### Work instructions:
This exercise asks for an exact copy of every entry below, with pictures omitted.

*** Supplied entries ***

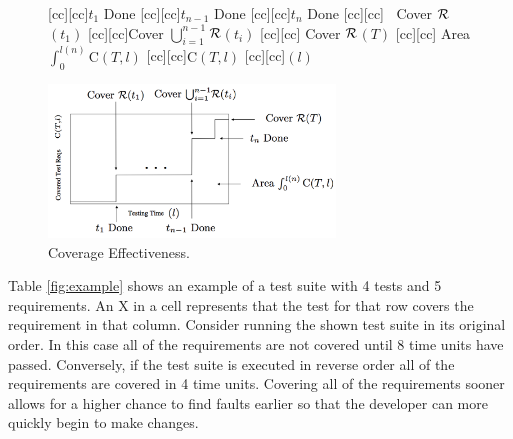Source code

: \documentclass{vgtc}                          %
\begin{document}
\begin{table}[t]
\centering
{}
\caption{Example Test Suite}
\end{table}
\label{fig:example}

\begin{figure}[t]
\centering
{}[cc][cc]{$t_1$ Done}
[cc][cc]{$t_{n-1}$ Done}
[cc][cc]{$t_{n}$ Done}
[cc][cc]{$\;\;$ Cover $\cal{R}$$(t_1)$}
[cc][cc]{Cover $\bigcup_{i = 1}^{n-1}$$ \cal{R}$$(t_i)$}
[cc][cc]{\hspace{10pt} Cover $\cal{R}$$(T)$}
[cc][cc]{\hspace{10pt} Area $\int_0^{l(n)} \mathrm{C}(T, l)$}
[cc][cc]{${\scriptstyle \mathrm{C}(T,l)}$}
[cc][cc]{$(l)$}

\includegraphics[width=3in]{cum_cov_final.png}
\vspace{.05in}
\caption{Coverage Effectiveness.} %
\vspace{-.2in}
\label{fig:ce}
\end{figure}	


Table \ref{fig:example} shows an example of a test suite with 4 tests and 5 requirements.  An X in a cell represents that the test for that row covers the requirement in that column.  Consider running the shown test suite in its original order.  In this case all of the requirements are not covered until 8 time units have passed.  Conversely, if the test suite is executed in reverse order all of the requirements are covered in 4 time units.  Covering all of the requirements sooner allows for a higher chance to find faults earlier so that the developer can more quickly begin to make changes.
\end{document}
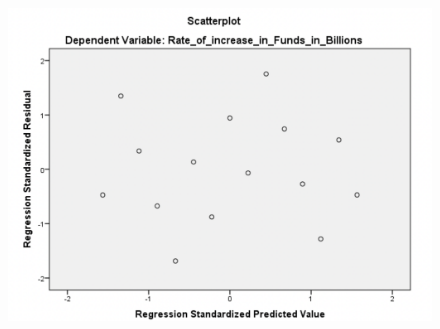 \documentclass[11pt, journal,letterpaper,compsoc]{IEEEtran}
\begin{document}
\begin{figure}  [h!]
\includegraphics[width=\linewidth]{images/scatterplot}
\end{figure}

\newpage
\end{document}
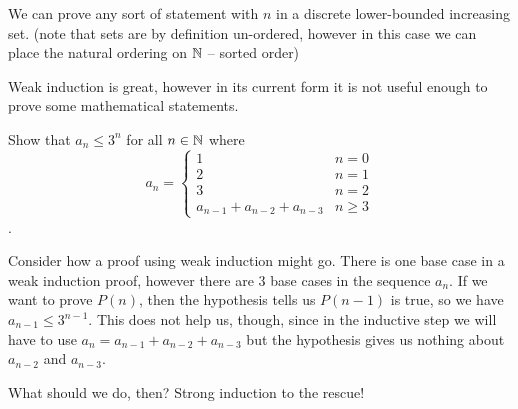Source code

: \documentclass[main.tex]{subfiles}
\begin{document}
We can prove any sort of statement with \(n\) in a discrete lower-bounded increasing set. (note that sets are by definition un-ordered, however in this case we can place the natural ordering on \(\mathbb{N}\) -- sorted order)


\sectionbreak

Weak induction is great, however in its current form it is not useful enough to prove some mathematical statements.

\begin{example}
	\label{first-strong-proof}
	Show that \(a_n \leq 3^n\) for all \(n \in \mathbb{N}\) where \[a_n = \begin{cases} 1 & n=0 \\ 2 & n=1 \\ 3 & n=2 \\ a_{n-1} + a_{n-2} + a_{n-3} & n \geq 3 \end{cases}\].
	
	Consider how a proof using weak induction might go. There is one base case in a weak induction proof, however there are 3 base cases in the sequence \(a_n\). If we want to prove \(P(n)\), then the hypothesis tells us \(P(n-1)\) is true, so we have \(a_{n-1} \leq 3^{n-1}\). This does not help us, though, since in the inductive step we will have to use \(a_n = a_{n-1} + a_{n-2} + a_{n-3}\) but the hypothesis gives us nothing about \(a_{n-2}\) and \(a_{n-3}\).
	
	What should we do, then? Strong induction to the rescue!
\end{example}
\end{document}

***

### Exercise response:
Source code

: \documentclass{vgtc}                          %
\begin{document}
\begin{table}[t]
\centering
{}
\caption{Example Test Suite}
\end{table}
\label{fig:example}

\begin{figure}[t]
\centering
{}[cc][cc]{$t_1$ Done}
[cc][cc]{$t_{n-1}$ Done}
[cc][cc]{$t_{n}$ Done}
[cc][cc]{$\;\;$ Cover $\cal{R}$$(t_1)$}
[cc][cc]{Cover $\bigcup_{i = 1}^{n-1}$$ \cal{R}$$(t_i)$}
[cc][cc]{\hspace{10pt} Cover $\cal{R}$$(T)$}
[cc][cc]{\hspace{10pt} Area $\int_0^{l(n)} \mathrm{C}(T, l)$}
[cc][cc]{${\scriptstyle \mathrm{C}(T,l)}$}
[cc][cc]{$(l)$}

\includegraphics[width=3in]{cum_cov_final.png}
\vspace{.05in}
\caption{Coverage Effectiveness.} %
\vspace{-.2in}
\label{fig:ce}
\end{figure}	


Table \ref{fig:example} shows an example of a test suite with 4 tests and 5 requirements.  An X in a cell represents that the test for that row covers the requirement in that column.  Consider running the shown test suite in its original order.  In this case all of the requirements are not covered until 8 time units have passed.  Conversely, if the test suite is executed in reverse order all of the requirements are covered in 4 time units.  Covering all of the requirements sooner allows for a higher chance to find faults earlier so that the developer can more quickly begin to make changes.
\end{document}
 \documentclass[11pt, journal,letterpaper,compsoc]{IEEEtran}
\begin{document}
\begin{figure}  [h!]
\includegraphics[width=\linewidth]{images/scatterplot}
\end{figure}

\newpage
\end{document}
Source code

: \documentclass[main.tex]{subfiles}
\begin{document}
We can prove any sort of statement with \(n\) in a discrete lower-bounded increasing set. (note that sets are by definition un-ordered, however in this case we can place the natural ordering on \(\mathbb{N}\) -- sorted order)


\sectionbreak

Weak induction is great, however in its current form it is not useful enough to prove some mathematical statements.

\begin{example}
	\label{first-strong-proof}
	Show that \(a_n \leq 3^n\) for all \(n \in \mathbb{N}\) where \[a_n = \begin{cases} 1 & n=0 \\ 2 & n=1 \\ 3 & n=2 \\ a_{n-1} + a_{n-2} + a_{n-3} & n \geq 3 \end{cases}\].
	
	Consider how a proof using weak induction might go. There is one base case in a weak induction proof, however there are 3 base cases in the sequence \(a_n\). If we want to prove \(P(n)\), then the hypothesis tells us \(P(n-1)\) is true, so we have \(a_{n-1} \leq 3^{n-1}\). This does not help us, though, since in the inductive step we will have to use \(a_n = a_{n-1} + a_{n-2} + a_{n-3}\) but the hypothesis gives us nothing about \(a_{n-2}\) and \(a_{n-3}\).
	
	What should we do, then? Strong induction to the rescue!
\end{example}
\end{document}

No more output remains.